I- A notificação não faz parte do acto; sendo ulterior
à sua prática e à sua perfeição, não passa de mero requisito de eficácia do acto; daí que a omissão da notificação do acto não gere a sua anulabilidade.
II- Por aplicação do princípio da conservação ou aproveitamento dos actos deve aproveitar-se um acto de prorrogação de prazo, pelo máximo legal, se a prorrogação exceder esse máximo legal.
III- O acto tácito de deferimento de pedido de licença de construção é construtivo de direitos e só é, por isso, revogável com fundamento em ilegalidade.

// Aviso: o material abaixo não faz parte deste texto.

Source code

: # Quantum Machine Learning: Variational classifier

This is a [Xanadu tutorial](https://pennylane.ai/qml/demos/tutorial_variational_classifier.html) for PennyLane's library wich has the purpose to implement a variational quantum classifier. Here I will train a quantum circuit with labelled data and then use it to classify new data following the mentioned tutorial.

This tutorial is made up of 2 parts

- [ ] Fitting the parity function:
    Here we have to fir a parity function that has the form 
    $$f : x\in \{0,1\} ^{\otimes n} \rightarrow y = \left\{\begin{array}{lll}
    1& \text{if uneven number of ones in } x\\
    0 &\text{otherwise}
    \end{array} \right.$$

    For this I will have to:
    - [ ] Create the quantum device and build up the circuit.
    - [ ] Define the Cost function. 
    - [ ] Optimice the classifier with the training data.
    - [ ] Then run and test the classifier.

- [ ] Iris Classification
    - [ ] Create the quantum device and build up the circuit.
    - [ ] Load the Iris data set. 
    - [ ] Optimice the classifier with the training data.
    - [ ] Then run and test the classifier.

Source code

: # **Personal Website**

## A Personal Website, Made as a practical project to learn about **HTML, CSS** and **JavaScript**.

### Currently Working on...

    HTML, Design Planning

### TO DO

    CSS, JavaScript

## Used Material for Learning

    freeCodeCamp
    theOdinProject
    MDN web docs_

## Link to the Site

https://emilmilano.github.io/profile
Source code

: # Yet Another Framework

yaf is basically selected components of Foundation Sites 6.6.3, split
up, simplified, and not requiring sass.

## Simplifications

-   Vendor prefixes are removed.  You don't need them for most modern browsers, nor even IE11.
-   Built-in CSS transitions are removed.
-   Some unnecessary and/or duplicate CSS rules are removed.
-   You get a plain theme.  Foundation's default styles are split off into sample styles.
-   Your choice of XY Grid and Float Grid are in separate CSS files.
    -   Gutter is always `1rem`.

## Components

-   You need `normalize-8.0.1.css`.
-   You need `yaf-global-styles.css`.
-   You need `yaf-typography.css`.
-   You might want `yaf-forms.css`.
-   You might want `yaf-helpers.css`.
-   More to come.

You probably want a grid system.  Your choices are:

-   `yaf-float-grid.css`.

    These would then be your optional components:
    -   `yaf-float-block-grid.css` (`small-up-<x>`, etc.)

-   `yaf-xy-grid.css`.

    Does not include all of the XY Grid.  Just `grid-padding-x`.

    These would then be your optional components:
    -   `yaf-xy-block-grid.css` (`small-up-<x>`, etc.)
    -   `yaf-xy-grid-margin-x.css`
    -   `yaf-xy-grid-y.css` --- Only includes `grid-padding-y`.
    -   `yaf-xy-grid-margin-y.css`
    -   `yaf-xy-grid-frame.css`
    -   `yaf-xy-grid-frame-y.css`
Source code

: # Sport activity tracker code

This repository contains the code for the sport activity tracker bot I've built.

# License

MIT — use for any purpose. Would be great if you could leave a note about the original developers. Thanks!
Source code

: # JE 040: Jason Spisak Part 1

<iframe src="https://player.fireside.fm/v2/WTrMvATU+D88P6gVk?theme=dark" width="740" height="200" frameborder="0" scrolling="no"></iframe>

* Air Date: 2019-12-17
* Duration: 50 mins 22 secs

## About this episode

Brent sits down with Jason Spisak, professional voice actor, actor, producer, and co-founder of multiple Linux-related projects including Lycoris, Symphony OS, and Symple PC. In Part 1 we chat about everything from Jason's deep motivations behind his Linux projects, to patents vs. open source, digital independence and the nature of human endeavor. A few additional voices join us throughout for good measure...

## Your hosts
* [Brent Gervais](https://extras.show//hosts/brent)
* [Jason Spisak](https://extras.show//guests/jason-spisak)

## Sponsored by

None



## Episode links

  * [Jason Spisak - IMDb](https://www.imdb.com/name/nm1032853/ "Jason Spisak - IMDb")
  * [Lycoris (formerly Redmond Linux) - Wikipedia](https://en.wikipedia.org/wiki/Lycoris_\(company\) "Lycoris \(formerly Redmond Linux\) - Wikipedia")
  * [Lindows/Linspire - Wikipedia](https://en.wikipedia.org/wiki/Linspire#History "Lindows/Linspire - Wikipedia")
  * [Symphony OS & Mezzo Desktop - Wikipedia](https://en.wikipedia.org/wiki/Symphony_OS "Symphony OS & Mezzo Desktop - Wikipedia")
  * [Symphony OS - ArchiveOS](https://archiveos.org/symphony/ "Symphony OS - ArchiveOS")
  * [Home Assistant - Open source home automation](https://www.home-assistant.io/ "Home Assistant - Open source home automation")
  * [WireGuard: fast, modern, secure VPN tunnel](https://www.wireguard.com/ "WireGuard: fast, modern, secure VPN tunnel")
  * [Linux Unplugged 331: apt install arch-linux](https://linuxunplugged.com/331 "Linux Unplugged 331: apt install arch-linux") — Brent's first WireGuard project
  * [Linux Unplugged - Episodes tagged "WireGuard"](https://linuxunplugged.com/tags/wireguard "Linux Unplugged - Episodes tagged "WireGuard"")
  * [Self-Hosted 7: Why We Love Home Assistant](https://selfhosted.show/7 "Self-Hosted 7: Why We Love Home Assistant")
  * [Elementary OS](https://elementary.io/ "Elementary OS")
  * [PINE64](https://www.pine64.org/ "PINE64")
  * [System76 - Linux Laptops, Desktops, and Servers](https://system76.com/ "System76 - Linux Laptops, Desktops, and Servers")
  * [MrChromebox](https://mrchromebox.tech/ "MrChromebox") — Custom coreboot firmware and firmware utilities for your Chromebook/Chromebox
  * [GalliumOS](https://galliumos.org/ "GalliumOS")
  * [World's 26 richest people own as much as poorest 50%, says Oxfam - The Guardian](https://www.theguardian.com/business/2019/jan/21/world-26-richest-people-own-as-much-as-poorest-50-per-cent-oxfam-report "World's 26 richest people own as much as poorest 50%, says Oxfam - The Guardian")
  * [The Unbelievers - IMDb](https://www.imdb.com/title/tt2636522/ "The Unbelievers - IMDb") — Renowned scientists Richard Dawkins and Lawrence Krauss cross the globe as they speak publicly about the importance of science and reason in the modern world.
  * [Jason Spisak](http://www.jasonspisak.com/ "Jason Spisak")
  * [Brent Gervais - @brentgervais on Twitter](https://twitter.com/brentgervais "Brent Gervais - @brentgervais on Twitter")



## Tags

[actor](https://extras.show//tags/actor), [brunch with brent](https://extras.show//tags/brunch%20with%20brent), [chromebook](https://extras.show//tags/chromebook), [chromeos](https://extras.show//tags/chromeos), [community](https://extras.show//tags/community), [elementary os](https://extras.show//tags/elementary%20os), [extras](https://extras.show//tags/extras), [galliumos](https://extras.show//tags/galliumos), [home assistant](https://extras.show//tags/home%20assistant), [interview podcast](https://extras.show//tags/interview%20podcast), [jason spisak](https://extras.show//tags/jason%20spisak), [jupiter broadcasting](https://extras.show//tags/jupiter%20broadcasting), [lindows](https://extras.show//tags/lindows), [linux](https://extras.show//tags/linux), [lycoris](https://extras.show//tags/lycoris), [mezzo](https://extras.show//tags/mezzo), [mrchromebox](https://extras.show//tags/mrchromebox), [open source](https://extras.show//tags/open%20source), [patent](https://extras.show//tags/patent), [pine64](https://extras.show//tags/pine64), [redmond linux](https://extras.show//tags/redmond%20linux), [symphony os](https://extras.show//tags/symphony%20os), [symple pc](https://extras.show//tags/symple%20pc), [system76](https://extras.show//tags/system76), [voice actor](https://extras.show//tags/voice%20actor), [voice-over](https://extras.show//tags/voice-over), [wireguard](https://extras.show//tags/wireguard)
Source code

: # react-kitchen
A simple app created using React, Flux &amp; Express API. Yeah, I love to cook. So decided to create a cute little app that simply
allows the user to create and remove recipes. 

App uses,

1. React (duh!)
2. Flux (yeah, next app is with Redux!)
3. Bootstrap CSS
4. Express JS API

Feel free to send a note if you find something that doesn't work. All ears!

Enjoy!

IV- Não se deve confundir o acto revogatório com um novo acto com conteúdo diferente e porventura contrário ao do acto anterior: este é um novo acto administrativo que substitui outro acto anterior disposto para o futuro em termos opostos aos fixados neste. Todavia, na medida em que no acto contrário haja uma revogação implícita, tem de se observar, quanto à legitimidade desta, as regras da teoria geral da revogação.
V- É ilegal o deferimento tácito, nos termos do art. 13, n. 1, do D.L. n. 166/70, de 15/4, se as edificações a licenciar não dispuserem dos meios de saída previstos no art. 142 do R.G.E.U.; nesse caso, tal acto tácito é revogável, por ilegal, no prazo legal (arts. 77, b), do D.L. 100/84, e 18; n. 2, da L.O.S.T.A.), fundando-se o acto revogatório nesses pressupostos de facto.